En appliquant à la répartition des postes la représentation proportionnelle au plus fort reste, la proposition de résolution reconnaît des droits à chaque groupe politique. Elle rompt ainsi avec la pratique antérieure qui subordonnait la place des groupes d’opposition au bon vouloir de la majorité. C’est une avancée dans le fonctionnement démocratique de notre assemblée.
Enfin, et c’est fondamental, le temps globalisé ne sera pas instauré au Sénat. C’est un acquis essentiel pour le groupe socialiste. Chaque sénateur, qu’il soit de la majorité ou de l’opposition, doit pouvoir bénéficier en séance publique de la plénitude de sa capacité d’intervention.
Pour ces différentes raisons, et en me réjouissant du climat de dialogue qui a présidé aux travaux sur le règlement du Sénat, je conclurai, monsieur le président, en réaffirmant que les sénateurs socialistes ne s’opposeront pas à votre proposition et choisiront, si le scrutin est public, de déposer un bulletin rouge. (Applaudissements sur les travées du groupe socialiste, ainsi que sur certaines travées du RDSE.)
M. le président. La parole est à M. Michel Mercier.
M. Michel Mercier. Monsieur le président, nous sommes donc amenés à débattre aujourd’hui de votre proposition visant à réformer le règlement du Sénat pour y introduire les conséquences de la dernière révision constitutionnelle, ainsi que celles des différentes lois organiques adoptées depuis lors. Un certain nombre de lois organiques doivent d’ailleurs encore être examinées. Il conviendra de le faire dans les plus brefs délais pour que la révision de la Constitution prenne tout son sens ; je pense notamment à la loi organique relative au contrôle de constitutionnalité, qui ouvrira à nos concitoyens un champ nouveau de droits, dont l’exercice ne sera plus réservé aux parlementaires.
M. Jean-Jacques Hyest, président de la commission des lois. C’est vrai !
M. Michel Mercier. Je voudrais simplement faire part de quelques observations.
Les apports globaux de la proposition de résolution en vue de favoriser le pluralisme au Sénat – M. le rapporteur les a parfaitement rappelés – vont dans le bon sens.
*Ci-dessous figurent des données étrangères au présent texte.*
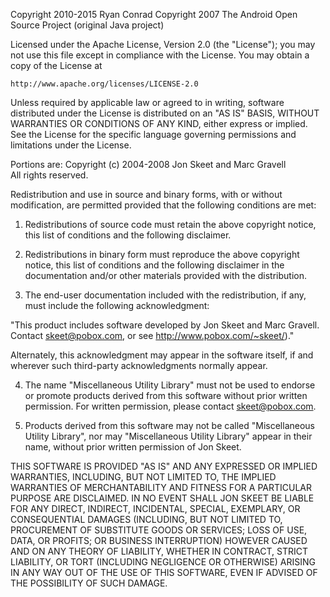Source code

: Copyright 2010-2015 Ryan Conrad
Copyright 2007 The Android Open Source Project (original Java project)

Licensed under the Apache License, Version 2.0 (the "License");
you may not use this file except in compliance with the License.
You may obtain a copy of the License at

    http://www.apache.org/licenses/LICENSE-2.0

Unless required by applicable law or agreed to in writing, software
distributed under the License is distributed on an "AS IS" BASIS,
WITHOUT WARRANTIES OR CONDITIONS OF ANY KIND, either express or implied.
See the License for the specific language governing permissions and
limitations under the License.

Portions are:
Copyright (c) 2004-2008 Jon Skeet and Marc Gravell  
All rights reserved.

Redistribution and use in source and binary forms, with or without
modification, are permitted provided that the following conditions
are met:

1. Redistributions of source code must retain the above copyright
notice, this list of conditions and the following disclaimer.

2. Redistributions in binary form must reproduce the above copyright
notice, this list of conditions and the following disclaimer in the
documentation and/or other materials provided with the distribution.

3. The end-user documentation included with the redistribution, if
any, must include the following acknowledgment:

"This product includes software developed by Jon Skeet
and Marc Gravell. Contact skeet@pobox.com, or see 
http://www.pobox.com/~skeet/)."

Alternately, this acknowledgment may appear in the software itself,
if and wherever such third-party acknowledgments normally appear.

4. The name "Miscellaneous Utility Library" must not be used to endorse 
or promote products derived from this software without prior written 
permission. For written permission, please contact skeet@pobox.com.

5. Products derived from this software may not be called 
"Miscellaneous Utility Library", nor may "Miscellaneous Utility Library"
appear in their name, without prior written permission of Jon Skeet.

THIS SOFTWARE IS PROVIDED "AS IS" AND ANY EXPRESSED OR IMPLIED
WARRANTIES, INCLUDING, BUT NOT LIMITED TO, THE IMPLIED WARRANTIES OF
MERCHANTABILITY AND FITNESS FOR A PARTICULAR PURPOSE ARE DISCLAIMED.
IN NO EVENT SHALL JON SKEET BE LIABLE FOR ANY DIRECT, INDIRECT,
INCIDENTAL, SPECIAL, EXEMPLARY, OR CONSEQUENTIAL DAMAGES (INCLUDING,
BUT NOT LIMITED TO, PROCUREMENT OF SUBSTITUTE GOODS OR SERVICES;
LOSS OF USE, DATA, OR PROFITS; OR BUSINESS INTERRUPTION) HOWEVER
CAUSED AND ON ANY THEORY OF LIABILITY, WHETHER IN CONTRACT, STRICT
LIABILITY, OR TORT (INCLUDING NEGLIGENCE OR OTHERWISE) ARISING IN
ANY WAY OUT OF THE USE OF THIS SOFTWARE, EVEN IF ADVISED OF THE
POSSIBILITY OF SUCH DAMAGE. 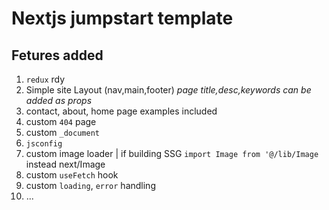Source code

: # Nextjs jumpstart template

## Fetures added
1. `redux` rdy
2. Simple site Layout (nav,main,footer) *page title,desc,keywords can be added as props*
3. contact, about, home page examples included
4. custom `404` page
5. custom `_document`
6. `jsconfig`
7. custom image loader | if building SSG `import Image from '@/lib/Image` instead next/Image
8. custom `useFetch` hook 
9. custom `loading`, `error` handling 
10. ...
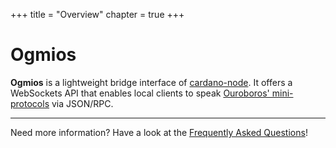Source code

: +++
title = "Overview"
chapter = true
+++

# Ogmios

**Ogmios** is a lightweight bridge interface of [cardano-node](https://github.com/input-output-hk/cardano-node/). It offers a WebSockets API that enables local clients to speak [Ouroboros' mini-protocols](https://hydra.iohk.io/build/1070091/download/1/network.pdf#chapter.3) via JSON/RPC.

---

Need more information? Have a look at the [Frequently Asked Questions](/faq)!
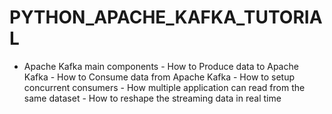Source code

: # PYTHON_APACHE_KAFKA_TUTORIAL
- Apache Kafka main components  - How to Produce data to Apache Kafka  - How to Consume data from Apache Kafka  - How to setup concurrent consumers  - How multiple application can read from the same dataset  - How to reshape the streaming data in real time
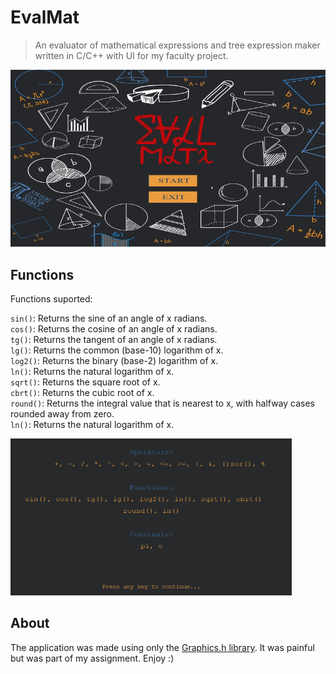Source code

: # EvalMat

> An evaluator of mathematical expressions and tree expression maker written in C/C++ with UI for my faculty project.

<img src="./Resources/screen.gif" width="800">

## Functions

Functions suported:

`sin()`: Returns the sine of an angle of x radians.<br />
`cos()`: Returns the cosine of an angle of x radians.<br />
`tg()`: Returns the tangent of an angle of x radians.<br />
`lg()`: Returns the common (base-10) logarithm of x.<br />
`log2()`: Returns the binary (base-2) logarithm of x.<br />
`ln()`: Returns the natural logarithm of x.<br />
`sqrt()`: Returns the square root of x.<br />
`cbrt()`: Returns the cubic root of x.<br />
`round()`: Returns the integral value that is nearest to x, with halfway cases rounded away from zero.<br />
`ln()`: Returns the natural logarithm of x.<br />


<img src="./Resources/functions.png" width="450">


## About

The application was made using only the [Graphics.h library](https://github.com/SagarGaniga/Graphics-Library). It was painful but was part of my assignment. Enjoy :)

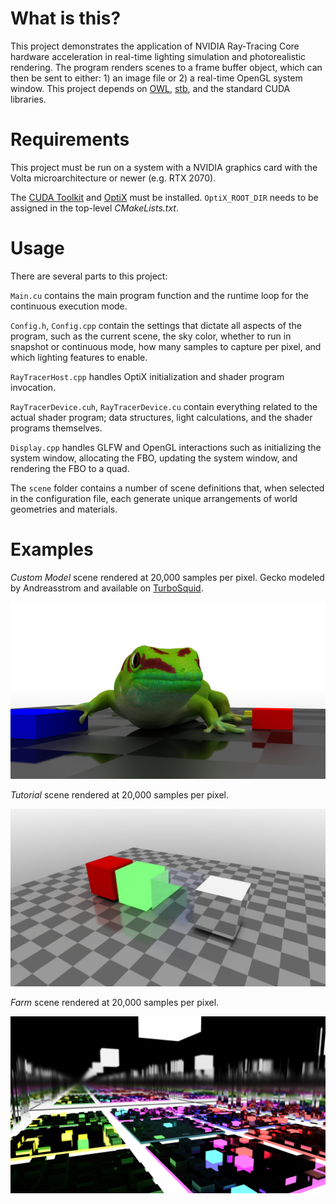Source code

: # What is this?
This project demonstrates the application of NVIDIA Ray-Tracing Core hardware acceleration in real-time lighting simulation and photorealistic rendering. The program renders scenes to a frame buffer object, which can then be sent to either: 1) an image file or 2) a real-time OpenGL system window. This project depends on [OWL](https://github.com/owl-project/owl), [stb](https://github.com/nothings/stb), and the standard CUDA libraries.

# Requirements
This project must be run on a system with a NVIDIA graphics card with the Volta microarchitecture or newer (e.g. RTX 2070).

The [CUDA Toolkit](https://developer.nvidia.com/cuda-downloads) and [OptiX](https://developer.nvidia.com/rtx/ray-tracing/optix) must be installed. `OptiX_ROOT_DIR` needs to be assigned in the top-level *CMakeLists.txt*.

# Usage
There are several parts to this project:

`Main.cu` contains the main program function and the runtime loop for the continuous execution mode.

`Config.h`, `Config.cpp` contain the settings that dictate all aspects of the program, such as the current scene, the sky color, whether to run in snapshot or continuous mode, how many samples to capture per pixel, and which lighting features to enable.

`RayTracerHost.cpp` handles OptiX initialization and shader program invocation.

`RayTracerDevice.cuh`, `RayTracerDevice.cu` contain everything related to the actual shader program; data structures, light calculations, and the shader programs themselves.

`Display.cpp` handles GLFW and OpenGL interactions such as initializing the system window, allocating the FBO, updating the system window, and rendering the FBO to a quad.

The `scene` folder contains a number of scene definitions that, when selected in the configuration file, each generate unique arrangements of world geometries and materials.

# Examples
*Custom Model* scene rendered at 20,000 samples per pixel. Gecko modeled by Andreasstrom and available on [TurboSquid](https://www.turbosquid.com/3d-models/gecko-rig-model-1181653). 
<p align="center">
  <img src="https://github.com/osreboot/Demo-Real-Time-Lighting/blob/main/examples/exampleSceneCustomModel.png" alt="Custom Model Scene">
</p>

*Tutorial* scene rendered at 20,000 samples per pixel.
<p align="center">
  <img src="https://github.com/osreboot/Demo-Real-Time-Lighting/blob/main/examples/exampleSceneTutorial.png" alt="Tutorial Scene">
</p>

*Farm* scene rendered at 20,000 samples per pixel.
<p align="center">
  <img src="https://github.com/osreboot/Demo-Real-Time-Lighting/blob/main/examples/exampleSceneFarm.png" alt="Farm Scene">
</p>
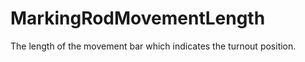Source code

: MarkingRodMovementLength
========================

The length of the movement bar which indicates the turnout position.
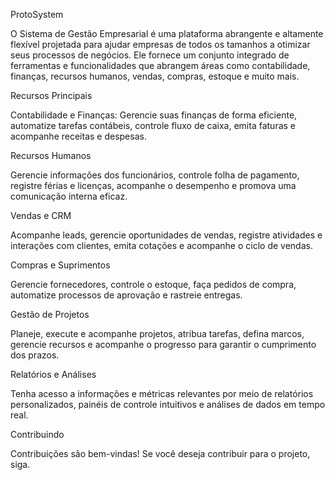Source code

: ProtoSystem

O Sistema de Gestão Empresarial é uma plataforma abrangente e altamente flexível projetada para ajudar empresas de todos os tamanhos a otimizar seus processos de negócios. Ele fornece um conjunto integrado de ferramentas e funcionalidades que abrangem áreas como contabilidade, finanças, recursos humanos, vendas, compras, estoque e muito mais.

Recursos Principais

Contabilidade e Finanças: Gerencie suas finanças de forma eficiente, automatize tarefas contábeis, controle fluxo de caixa, emita faturas e acompanhe receitas e despesas.

Recursos Humanos

Gerencie informações dos funcionários, controle folha de pagamento, registre férias e licenças, acompanhe o desempenho e promova uma comunicação interna eficaz.

Vendas e CRM

Acompanhe leads, gerencie oportunidades de vendas, registre atividades e interações com clientes, emita cotações e acompanhe o ciclo de vendas.

Compras e Suprimentos

Gerencie fornecedores, controle o estoque, faça pedidos de compra, automatize processos de aprovação e rastreie entregas.

Gestão de Projetos

Planeje, execute e acompanhe projetos, atribua tarefas, defina marcos, gerencie recursos e acompanhe o progresso para garantir o cumprimento dos prazos.

Relatórios e Análises

Tenha acesso a informações e métricas relevantes por meio de relatórios personalizados, painéis de controle intuitivos e análises de dados em tempo real.

Contribuindo

Contribuições são bem-vindas! Se você deseja contribuir para o projeto, siga.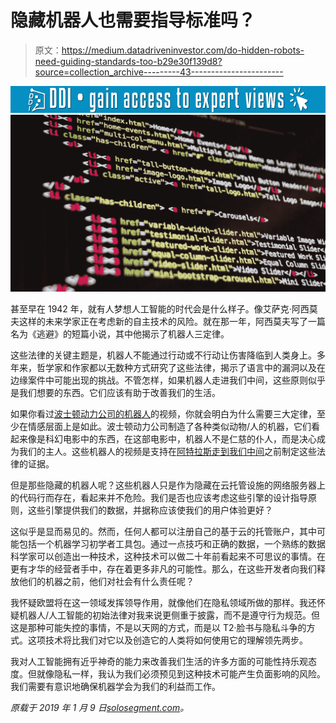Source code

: # 隐藏机器人也需要指导标准吗？

> 原文：<https://medium.datadriveninvestor.com/do-hidden-robots-need-guiding-standards-too-b29e30f139d8?source=collection_archive---------43----------------------->

[![](img/e65db49f3fad9ff3881ec3863861cd37.png)](http://www.track.datadriveninvestor.com/1B9E)![](img/a1b220d1100ca79614fad3eb3dfee5df.png)

甚至早在 1942 年，就有人梦想人工智能的时代会是什么样子。像艾萨克·阿西莫夫这样的未来学家正在考虑新的自主技术的风险。就在那一年，阿西莫夫写了一篇名为《逃避》的短篇小说，其中他揭示了机器人三定律。

这些法律的关键主题是，机器人不能通过行动或不行动让伤害降临到人类身上。多年来，哲学家和作家都以无数种方式研究了这些法律，揭示了语言中的漏洞以及在边缘案件中可能出现的挑战。不管怎样，如果机器人走进我们中间，这些原则似乎是我们想要的东西。它们应该有助于改善我们的生活。

如果你看过[波士顿动力公司的机器人](https://www.bostondynamics.com/)的视频，你就会明白为什么需要三大定律，至少在情感层面上是如此。波士顿动力公司制造了各种类似动物/人的机器，它们看起来像是科幻电影中的东西，在这部电影中，机器人不是仁慈的仆人，而是决心成为我们的主人。这些机器人的视频是支持在[阿特拉斯走到我们中间](https://www.bostondynamics.com/atlas)之前制定这些法律的证据。

但是那些隐藏的机器人呢？这些机器人只是作为隐藏在云托管设施的网络服务器上的代码行而存在，看起来并不危险。我们是否也应该考虑这些引擎的设计指导原则，这些引擎提供我们的数据，并据称应该使我们的用户体验更好？

这似乎是显而易见的。然而，任何人都可以注册自己的基于云的托管账户，其中可能包括一个机器学习初学者工具包。通过一点技巧和正确的数据，一个熟练的数据科学家可以创造出一种技术，这种技术可以做二十年前看起来不可思议的事情。在更有才华的经营者手中，存在着更多非凡的可能性。那么，在这些开发者向我们释放他们的机器之前，他们对社会有什么责任呢？

我怀疑欧盟将在这一领域发挥领导作用，就像他们在隐私领域所做的那样。我还怀疑机器人/人工智能的初始法律对我来说更侧重于披露，而不是遵守行为规范。但这是那种可能失控的事情，不是以天网的方式，而是以 T2·脸书与隐私斗争的方式。这项技术将比我们对它以及创造它的人类将如何使用它的理解领先两步。

我对人工智能拥有近乎神奇的能力来改善我们生活的许多方面的可能性持乐观态度。但就像隐私一样，我认为我们必须预见到这种技术可能产生负面影响的风险。我们需要有意识地确保机器学会为我们的利益而工作。

*原载于 2019 年 1 月 9 日*[*solosegment.com*](https://solosegment.com/blog/do-hidden-robots-need-guiding-standards-too/)*。*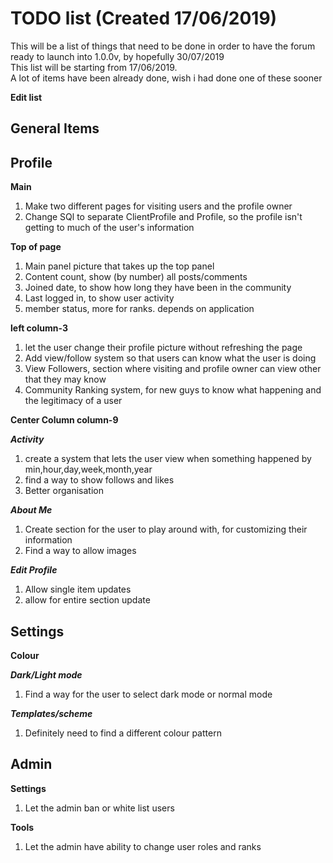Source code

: TODO list (Created 17/06/2019)
===
This will be a list of things that need to be done in
order to have the forum ready to launch into 1.0.0v, 
by hopefully 30/07/2019
<br>
This list will be starting from 17/06/2019.
<br>
A lot of items have been already done, wish i had done
one of these sooner

**Edit list**

General Items
---

Profile
---

**Main**
1.  Make two different pages for visiting users and the
    profile owner
2.  Change SQl to separate ClientProfile and Profile, so
    the profile isn't getting to much of the user's
    information
    
**Top of page**
1.  Main panel picture that takes up the top panel
2.  Content count, show (by number) all posts/comments
3.  Joined date, to show how long they have been in the 
    community
4.  Last logged in, to show user activity
5.  member status, more for ranks. depends on application

**left column-3**
1.  let the user change their profile picture 
    without refreshing the page
2.  Add view/follow system so that users can know what
    the user is doing
3.  View Followers, section where visiting and profile
    owner can view other that they may know
4.  Community Ranking system, for new guys to know what
    happening and the legitimacy of a user

**Center Column column-9**

***Activity***
1. create a system that lets the user view when 
   something happened by min,hour,day,week,month,year
2. find a way to show follows and likes
3. Better organisation

***About Me***
1. Create section for the user to play around with,
   for customizing their information
2. Find a way to allow images

***Edit Profile***
1. Allow single item updates
2. allow for entire section update

Settings
---
**Colour**

***Dark/Light mode***
1. Find a way for the user to select dark mode or normal mode

***Templates/scheme***
1. Definitely need to find a different colour pattern

Admin
---
**Settings**
1.  Let the admin ban or white list users

**Tools**
1.  Let the admin have ability to change user roles 
    and ranks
Il s’agit de la répartition à la représentation proportionnelle des responsabilités au sein du bureau du Sénat, d’un mode de votation en conférence des présidents reflétant exactement la composition du Sénat, changement capital qui me paraît devoir modifier profondément les habitudes de cette maison et faire petit à petit de la conférence des présidents l’organe politique préparant les débats de notre assemblée.
Les droits des groupes minoritaires et des groupes de l’opposition – pour ma part, je connais plutôt le cas des groupes minoritaires – sont surtout inscrits, pour l’instant, dans les textes, et il faut maintenant les faire entrer dans les faits et les habitudes. J’espère que nous y parviendrons au fil du temps et de la pratique parlementaire.
Il reste un certain nombre de points sur lesquels je voudrais revenir, qui ont trait plus largement à l’organisation des travaux législatifs. Les propositions qui nous sont faites peuvent être évaluées à l’aune de l’expérience que nous vivons actuellement avec le projet de loi relatif à l’hôpital ou d’autres textes.
Non sans remercier M. le rapporteur d’avoir rappelé le cadre dans lequel il a travaillé, je voudrais tout d’abord noter que tout ce qui concerne l’organisation des travaux législatifs résulte d’un accord entre les deux rapporteurs du groupe de travail. (M. le président de la commission des lois proteste.) M. Gélard a en effet dit n’avoir retenu que les amendements qui pouvaient s’inscrire dans les conclusions des deux rapporteurs. Mais il pourra me corriger si je le cite de manière erronée.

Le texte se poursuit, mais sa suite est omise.